The commenter clearly has a point; to paraphrase David Brooks, resume virtues are fleeting, while eulogy virtues last forever.

But as with most things, balancing work and family is easier said than done: everyone talks about work-life balance, and nearly everyone struggles to achieve it.

Partly that’s because of faulty math. Many people assume the only way to achieve work-life balance is to spend the same number of hours on work as they do on life. Spend eight hours at work, and clearly eight hours of me time are required.

But for most people, that’s impossible. Many of us work more than eight hours a day. Many of us sleep at least seven hours a day. (Or should.) Add chores, errands, commuting, getting a little exercise (if only because exercise can make you a better leader), and all the other things you need to do every day, and what’s left? For many, maybe an hour or two.

Which means work and life — or, more specifically, work and family/friends — will never balance.

But what if you do a different kind of math? What if you focus not on the number of hours you spend on life, but on the quality of those hours?

That’s the best way (and, really, the only way) to better balance the scales.

If you feel your work-life balance is off, focus less on the number of life hours and more on the quality of life hours. Don’t watch your kids play; play with them. Listen to them. Spend garbage time with them.

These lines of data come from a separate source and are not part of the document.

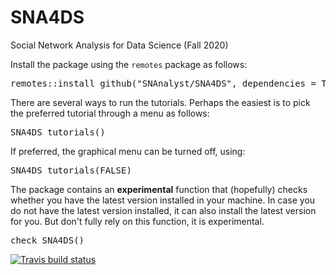 # SNA4DS
Social Network Analysis for Data Science (Fall 2020)

Install the package using the <code>remotes</code> package as follows:
<div class="highlight highlight-source-r"><pre><span class="pl-e">remotes::install_github("SNAnalyst/SNA4DS", dependencies = TRUE)</span></pre></div>



There are several ways to run the tutorials. Perhaps the easiest is to pick the preferred tutorial through a menu as follows:

<div class="highlight highlight-source-r"><pre><span class="pl-e">SNA4DS_tutorials()</span></pre></div>

If preferred, the graphical menu can be turned off, using:  

<div class="highlight highlight-source-r"><pre><span class="pl-e">SNA4DS_tutorials(FALSE)</span></pre></div>

The package contains an <b>experimental</b> function that (hopefully) checks whether you have the latest version installed in your machine. In case you do not have the latest version installed, it can also install the latest version for you. But don't fully rely on this function, it is experimental.
<div class="highlight highlight-source-r"><pre><span class="pl-e">check_SNA4DS()</span></pre></div>


<!-- badges: start -->
[![Travis build status](https://travis-ci.com/SNAnalyst/SNA4DS.svg?branch=master)](https://travis-ci.com/SNAnalyst/SNA4DS)
<!-- badges: end -->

You’ll feel more balanced, because you’ll feel the time you spent with them — or, if you don’t have children, with people who matter to you — mattered. (I know plenty of people who come home from work, have dinner with their family, spend the evening together, and then work late after the kids go to bed.)

Don’t go to the gym and slog through a treadmill workout. Knock out a difficult workout designed to help you achieve a fitness goal.

You’ll feel more balanced, because you’ll feel the time you spent exercising mattered.

The goal is to be intentional, even with seemingly passive activities. Don’t just settle for whatever the Netflix algorithm feeds you. Make a list. Know ahead of time what you’ll watch when you get the time. (Put Peaky Blinders on the list.)

You’ll enjoy the experience more, and you’ll feel like the time you spent watching TV mattered.

In short, don’t try to balance the number of hours you spend on work and life. Don’t focus on balancing the number of hours you spend at work with the hours spent with people you love. Those equations will always leave you feeling discouraged and unfulfilled.

Instead, focus on making the most of every hour of life you have, by experiencing them in the ways that leave you feeling the most fulfilled.

Maybe then you’ll come closer to balancing the scales.

And someday avoid the regret that comes from wishing you could go back and do things differently.